# Java Programm über SSH starten



## Cook13 (21. Mrz 2012)

Hi Leute,

ich hab ein Problem. Und zwar will ich über ssh ein  Javaprogramm auf dem Server starten. Ich nutze folgenden Command:  ssh user1@server_ip 'bash -s' < /home/user1/workspace/Server_Starter.sh Das Shellcript führt dann das Javaprogramm auf dem Server aus. Jetzt hab ich aber das Problem, dass der nicht danach wieder automatisch disconnected, sondern so lange der Prozess/das Java Programm läuft, die SSH-Session offen hält. Gibt es nen Weg ein Javaprogramm über ssh zu starten und direkt wieder disconnected, obwohl der Prozess noch läuft?

Vielen Dank für Eure Hilfe! 

Lg, 
Cookie


----------



## faetzminator (21. Mrz 2012)

Zum Beispiel mit [c]&[/c]. Also z.B. statt [c]rm -rf /[/c] einfach [c]rm -rf / &[/c] verwenden  Allerdings solltest du den Output- und Errorstream noch in ein Logfile o.ä. umleiten.


----------



## timbeau (21. Mrz 2012)

& wird nicht funktionieren meines Wissens. Da auch bei "&" der Elternprozess die SSH-Shell ist. 

Schau dir mal 4.66 screen an


----------



## Cook13 (21. Mrz 2012)

Vielen Dank für die super schnelle Antwort!

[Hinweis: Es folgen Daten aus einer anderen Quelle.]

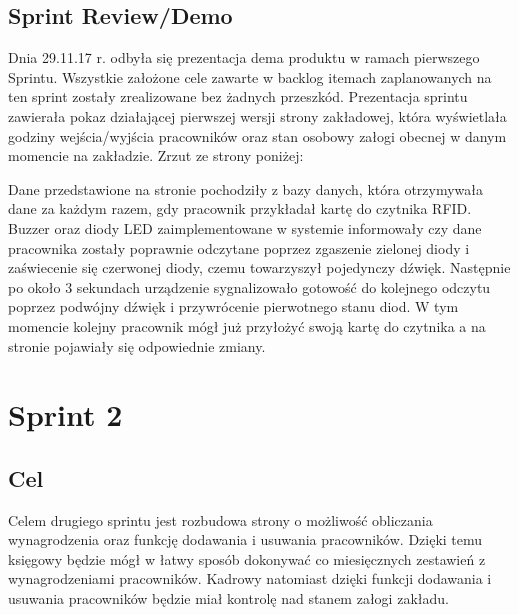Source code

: \documentclass[a4paper]{article}
\begin{document}
\subsection{Sprint Review/Demo}

Dnia 29.11.17 r. odbyła się prezentacja dema produktu w ramach pierwszego Sprintu. Wszystkie założone cele zawarte w backlog itemach zaplanowanych na ten sprint zostały zrealizowane bez żadnych przeszkód. Prezentacja sprintu zawierała pokaz działającej pierwszej wersji strony zakładowej, która wyświetlała godziny wejścia/wyjścia pracowników oraz stan osobowy załogi obecnej w danym momencie na zakładzie.    
Zrzut ze strony poniżej:
\begin{figure}[!htbp]
\end{figure}

Dane przedstawione na stronie pochodziły z bazy danych, która otrzymywała dane za każdym razem, gdy pracownik przykładał kartę do czytnika RFID. Buzzer oraz diody LED  zaimplementowane w systemie informowały czy dane pracownika zostały poprawnie odczytane  poprzez zgaszenie  zielonej diody i zaświecenie się czerwonej diody, czemu towarzyszył pojedynczy dźwięk. Następnie po około 3 sekundach urządzenie sygnalizowało gotowość do kolejnego odczytu poprzez podwójny dźwięk i przywrócenie pierwotnego stanu diod. W tym momencie kolejny pracownik mógł już przyłożyć swoją kartę do czytnika a na stronie pojawiały się odpowiednie zmiany.

\section{Sprint 2}

\subsection{Cel} Celem drugiego sprintu jest rozbudowa strony o możliwość obliczania wynagrodzenia oraz funkcję dodawania i usuwania pracowników. Dzięki temu księgowy będzie mógł w łatwy sposób dokonywać co miesięcznych zestawień z wynagrodzeniami pracowników. Kadrowy natomiast dzięki funkcji dodawania i usuwania pracowników będzie miał kontrolę nad stanem załogi zakładu.
\end{document}
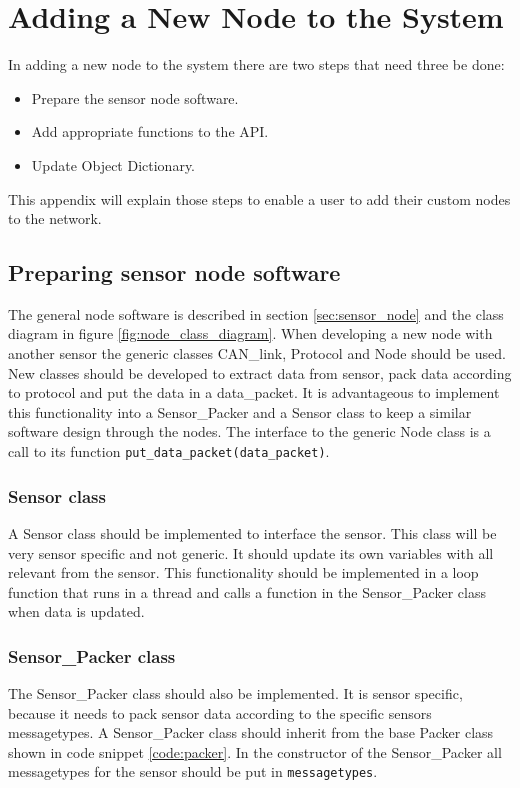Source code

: \section{Adding a New Node to the System}
\label{app:addnode}
In adding a new node to the system there are two steps that need three be done:
\begin{itemize}
	\item Prepare the sensor node software.
	\item Add appropriate functions to the API.
	\item Update Object Dictionary.
\end{itemize}
This appendix will explain those steps to enable a user to add their custom nodes to the network.

\subsection{Preparing sensor node software}\label{sec:node_implementation_guide}
The general node software is described in section \ref{sec:sensor_node} and the class diagram in figure \ref{fig:node_class_diagram}.
When developing a new node with another sensor the generic classes CAN\_link, Protocol and Node should be used. 
New classes should be developed to extract data from sensor, pack data according to protocol and put the data in a data\_packet.
It is advantageous to implement this functionality into a Sensor\_Packer and a Sensor class to keep a similar software design through the nodes.
The interface to the generic Node class is a call to its function \texttt{put\_data\_packet(data\_packet)}.

\subsubsection*{Sensor class}
A Sensor class should be implemented to interface the sensor. 
This class will be very sensor specific and not generic. 
It should update its own variables with all relevant from the sensor.
This functionality should be implemented in a loop function that runs in a thread and calls a function in the Sensor\_Packer class when data is updated.


\subsubsection*{Sensor\_Packer class}
The Sensor\_Packer class should also be implemented.
It is sensor specific, because it needs to pack sensor data according to the specific sensors messagetypes.
A Sensor\_Packer class should inherit from the base Packer class shown in code snippet \ref{code:packer}.
In the constructor of the Sensor\_Packer all messagetypes for the sensor should be put in \texttt{messagetypes}.


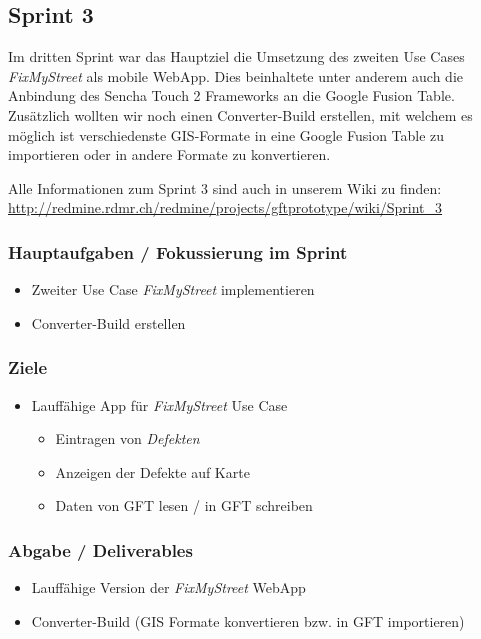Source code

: \subsection{Sprint 3}

Im dritten Sprint war das Hauptziel die Umsetzung des zweiten Use Cases \emph{FixMyStreet} als mobile \gls{WebApp}. Dies beinhaltete unter anderem auch die Anbindung des Sencha Touch 2 Frameworks an die Google Fusion Table.
Zusätzlich wollten wir noch einen Converter-Build erstellen, mit welchem es möglich ist verschiedenste \gls{GIS}-Formate in eine Google Fusion Table zu importieren oder in andere Formate zu konvertieren.

Alle Informationen zum Sprint 3 sind auch in unserem Wiki zu finden:
\url{http://redmine.rdmr.ch/redmine/projects/gftprototype/wiki/Sprint_3}

\subsubsection{Hauptaufgaben / Fokussierung im Sprint}
\begin{itemize}
	\item Zweiter Use Case \emph{FixMyStreet} implementieren
	\item Converter-Build erstellen
\end{itemize}

\subsubsection{Ziele}
\begin{itemize}
	\item Lauffähige App für \emph{FixMyStreet} Use Case
	\begin{itemize}
		\item Eintragen von \emph{Defekten}
		\item Anzeigen der Defekte auf Karte
		\item Daten von GFT lesen / in GFT schreiben
	\end{itemize}
\end{itemize}

\subsubsection{Abgabe / Deliverables}
\begin{itemize}
	\item Lauffähige Version der \emph{FixMyStreet} \gls{WebApp}
	\item Converter-Build (\gls{GIS} Formate konvertieren bzw. in GFT importieren)
\end{itemize}

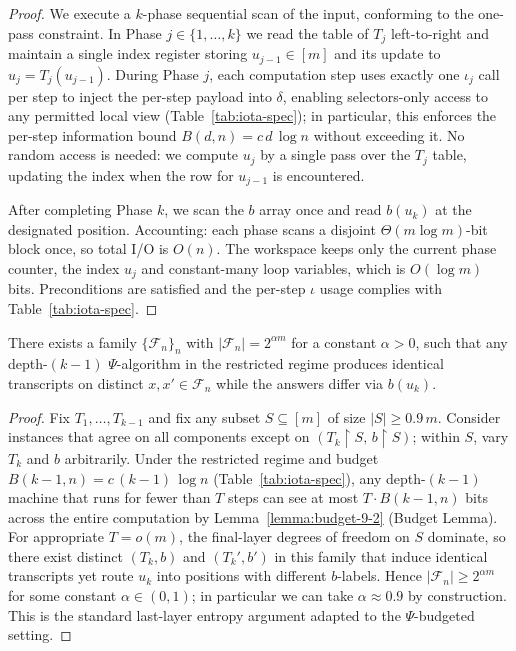 \begin{proof}
We execute a $k$-phase sequential scan of the input, conforming to the one-pass constraint. In Phase $j\in\{1,\dots,k\}$ we read the table of $T_j$ left-to-right and maintain a single index register storing $u_{j-1}\in[m]$ and its update to $u_j=T_j(u_{j-1})$. During Phase $j$, each computation step uses exactly one $\iota_j$ call per step to inject the per-step payload into $\delta$, enabling selectors-only access to any permitted local view (Table~\ref{tab:iota-spec}); in particular, this enforces the per-step information bound $B(d,n)=c\,d\,\log n$ without exceeding it. No random access is needed: we compute $u_j$ by a single pass over the $T_j$ table, updating the index when the row for $u_{j-1}$ is encountered.

After completing Phase $k$, we scan the $b$ array once and read $b(u_k)$ at the designated position. Accounting: each phase scans a disjoint $\Theta(m\log m)$-bit block once, so total I/O is $O(n)$. The workspace keeps only the current phase counter, the index $u_j$ and constant-many loop variables, which is $O(\log m)$ bits. Preconditions are satisfied and the per-step $\iota$ usage complies with Table~\ref{tab:iota-spec}.
\end{proof}

\begin{lemma}
\label{Lk:lem:fooling-Lk}
There exists a family $\{\mathcal{F}_n\}_{n}$ with $\lvert\mathcal{F}_n\rvert = 2^{\alpha m}$ for a constant $\alpha>0$, such that any depth-$(k{-}1)$ $\Psi$-algorithm in the restricted regime produces identical transcripts on distinct $x,x'\in\mathcal{F}_n$ while the answers differ via $b(u_k)$.
\end{lemma}

\begin{proof}
Fix $T_1,\ldots,T_{k-1}$ and fix any subset $S\subseteq[m]$ of size $\lvert S\rvert \ge 0.9\,m$. Consider instances that agree on all components except on $(T_k\upharpoonright S,\, b\upharpoonright S)$; within $S$, vary $T_k$ and $b$ arbitrarily. Under the restricted regime and budget $B(k{-}1,n)=c\,(k{-}1)\,\log n$ (Table~\ref{tab:iota-spec}), any depth-$(k{-}1)$ machine that runs for fewer than $T$ steps can see at most $T\cdot B(k{-}1,n)$ bits across the entire computation by Lemma~\ref{lemma:budget-9-2} (Budget Lemma). For appropriate $T=o(m)$, the final-layer degrees of freedom on $S$ dominate, so there exist distinct $(T_k,b)$ and $(T_k',b')$ in this family that induce identical transcripts yet route $u_k$ into positions with different $b$-labels. Hence $\lvert\mathcal{F}_n\rvert \ge 2^{\alpha m}$ for some constant $\alpha\in(0,1)$; in particular we can take $\alpha\approx 0.9$ by construction. This is the standard last-layer entropy argument adapted to the $\Psi$-budgeted setting.
\end{proof}

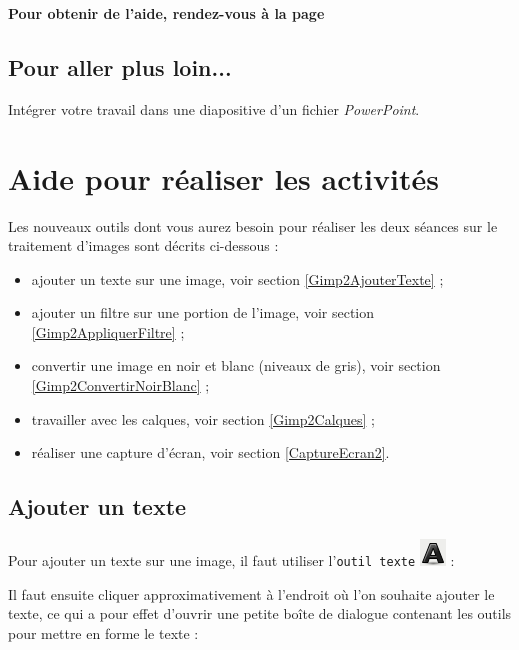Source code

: \textbf{Pour obtenir de l'aide, rendez-vous à la page \pageref{Image5eOutils}}

\subsection{Pour aller plus loin...}

Intégrer votre travail dans une diapositive d'un fichier \emph{PowerPoint}.


\newpage

\section{Aide pour réaliser les activités}\label{Image5eOutils}
 
Les nouveaux outils dont vous aurez besoin pour réaliser les deux séances sur le traitement d'images sont décrits ci-dessous :

\begin{itemize}   
\item ajouter un texte sur une image, voir section \vref{Gimp2AjouterTexte} ;
\item ajouter un filtre sur une portion de l'image, voir section \vref{Gimp2AppliquerFiltre} ;
\item convertir une image en noir et blanc (niveaux de gris), voir section \vref{Gimp2ConvertirNoirBlanc} ;
\item travailler avec les calques, voir section \vref{Gimp2Calques} ;   
\item réaliser une capture d'écran, voir section \vref{CaptureEcran2}.
\end{itemize}  



\subsection{Ajouter un texte}\label{Gimp2AjouterTexte}

Pour ajouter un texte sur une image, il faut utiliser l'\texttt{outil texte} \includegraphics[width=.6cm]{./images/image02/iconeTexte} :


Il faut ensuite cliquer approximativement à l'endroit où l'on souhaite ajouter le texte, ce qui a pour effet d'ouvrir une petite boîte de dialogue contenant les outils pour mettre en forme le texte :

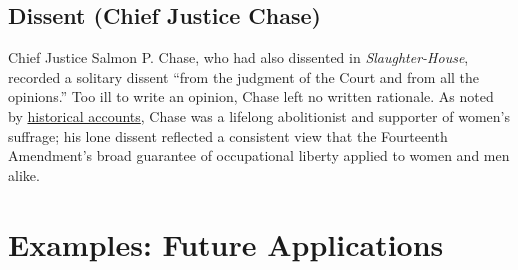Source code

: \documentclass[12pt]{article}
\begin{document}
\subsection{Dissent (Chief Justice Chase)}

Chief Justice Salmon P. Chase, who had also dissented in \textit{Slaughter-House}, recorded a solitary dissent ``from the judgment of the Court and from all the opinions.'' Too ill to write an opinion, Chase left no written rationale. As noted by \href{https://en.wikipedia.org/wiki/Bradwell_v._Illinois}{historical accounts}, Chase was a lifelong abolitionist and supporter of women's suffrage; his lone dissent reflected a consistent view that the Fourteenth Amendment's broad guarantee of occupational liberty applied to women and men alike.

\section{Examples: Future Applications}
\end{document}
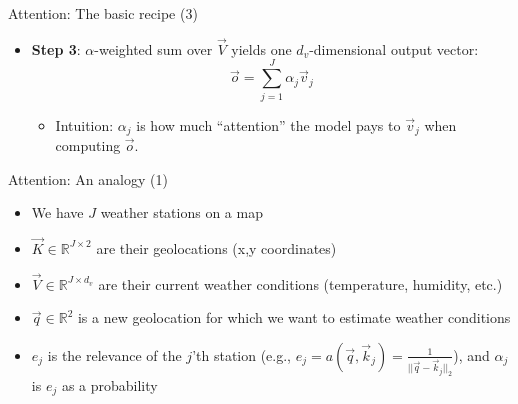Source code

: 
\begin{vbframe}{Attention: The basic recipe (3)}

\vfill

\begin{itemize}
	\item \textbf{Step 3}: $\alpha$-weighted sum over $\vec {V}$ yields one $d_v$-dimensional output vector:
	$$\vec {o} = \sum_{j=1}^J \alpha_j \vec {v}_j$$
		\begin{itemize}
			\item Intuition: $\alpha_j$ is how much ``attention'' the model pays to $\vec v_j$ when computing $\vec o$.
		\end{itemize}
\end{itemize}

\vfill

\end{vbframe}


\begin{vbframe}{Attention: An analogy (1)}

\vfill

\begin{itemize}
\item We have $J$ weather stations on a map
\item $\vec K \in \mathbb{R}^{J\times 2}$ are their geolocations (x,y coordinates)
\item $\vec V \in \mathbb{R}^{J \times d_v}$ are their current weather conditions (temperature, humidity, etc.)
\item $\vec q \in \mathbb{R}^2$ is a new geolocation for which we want to estimate weather conditions
\item $e_j$ is the relevance of the $j$'th station (e.g., $e_j = a(\vec q, \vec k_j) = \frac{1}{||\vec q - \vec k_j||_2}$), and $\alpha_j$ is $e_j$ as a probability
\end{itemize}

\vfill

\end{vbframe}


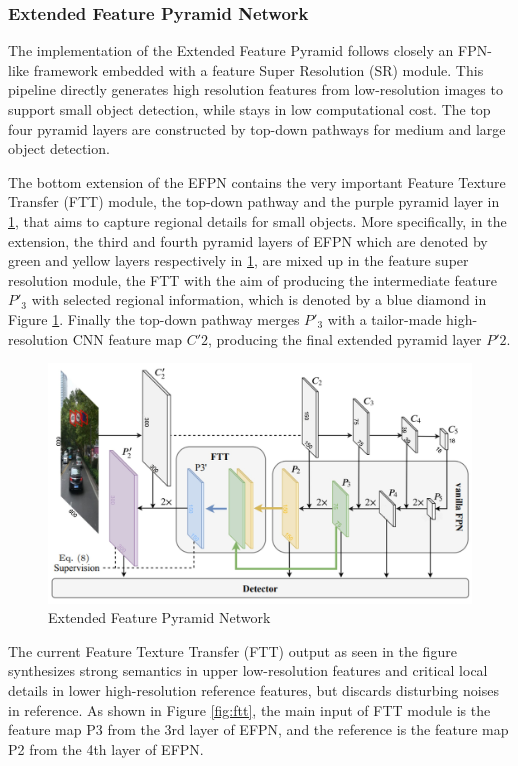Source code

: \subsubsection{Extended Feature Pyramid Network}  \label{efpn-section}

The implementation of the Extended Feature Pyramid follows closely an FPN-like framework embedded with a feature Super Resolution (SR) \cite{sr} module. 
This pipeline directly generates high resolution features from low-resolution images to support small object detection, while stays in low computational 
cost. The top four pyramid layers are constructed by top-down pathways for medium and large object detection. 

The bottom extension of the EFPN  contains the very important Feature Texture Transfer (FTT) module, the top-down pathway and the purple pyramid layer in 
\ref{fig:efpn}, that aims to capture regional details for small objects. More specifically, in the extension, the third and fourth pyramid layers of EFPN which 
are denoted by green and yellow layers respectively in \ref{fig:efpn}, are mixed up in the feature super resolution module, the FTT with the aim of producing the 
intermediate feature $P'_{3}$ with selected regional information, which is denoted by a blue diamond in Figure \ref{fig:efpn}. Finally the top-down pathway merges 
$P'_{3}$ with a tailor-made high-resolution CNN feature map $C'2$, producing the final extended pyramid layer $P'2$.


\begin{figure}[h!]
    \centering
    \includegraphics[scale=0.15]{Figures/efpn.jpg}
    \caption{Extended Feature Pyramid Network \cite{efpn}}
    \label{fig:efpn}
\end{figure}

The current Feature Texture Transfer (FTT) output as seen in the figure  synthesizes strong semantics in upper low-resolution features and critical local details in lower high-resolution 
reference features, but discards disturbing noises in reference. As shown in Figure \ref{fig:ftt}, the main input of FTT module is the feature map P3
from the 3rd layer of EFPN, and the reference is the feature map P2 from the 4th layer of EFPN.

Ja, das habe ich natürlich auch schon probiert.
Hat aber leider nicht funktioniert. :/
Die Session wird nicht automatisch geschlossen sondern ich muss immer mit einem STRG + C das Programm ,,beenden''.
Wobei das Programm im Hintergrund dann weiterläuft.
Das ganze soll aber automatisch ohne User-Interaktion  (ohne STRG + C ) ablaufen.

Also meine Absicht ist:
1. Ich connecte auf meinen 1. Server per SSH über den oben genannten Command.
2. Das Script wird gestartet, welches mein Javaprogramm startet.
3. Die SSH-Session wird beendet.
4. Ich connecte auf meinen 2. Server und fahre mit dem 1. Punkt fort.


----------



## Cook13 (21. Mrz 2012)

@ timbeau
wäre bestimmt eine gute Möglichkeit, aber in der Schule hab ich keine Rechte Programme auf dem Linuxsystem zu installieren ...


----------



## timbeau (21. Mrz 2012)

Ist es nicht drauf? Screen ist eigentlich Standard.


----------



## Cook13 (21. Mrz 2012)

nope, das ist leider nicht installiert!


----------



## faetzminator (21. Mrz 2012)

Naja, notfalls könnte man es mit einem Hack über [c]at[/c] o.ä. machen, aber das wär nicht wirklich schön...


----------



## musiKk (21. Mrz 2012)

Falls das System einen Compiler bietet: Screen kann man auch ziemlich einfach selbst kompilieren und ins home installieren.


----------



## Cook13 (21. Mrz 2012)

Ok musiKk das könnte ich mal testen, wenn ich morgen wieder in da bin.  Danke!
faetzminator was meinst du mit ,,at''? Noch nie davon gehört.


----------



## tfa (21. Mrz 2012)

Um einen Prozess nach dem Abmelden weiter laufen zu lassen, gibt es das praktische Kommando [c]nohup[/c].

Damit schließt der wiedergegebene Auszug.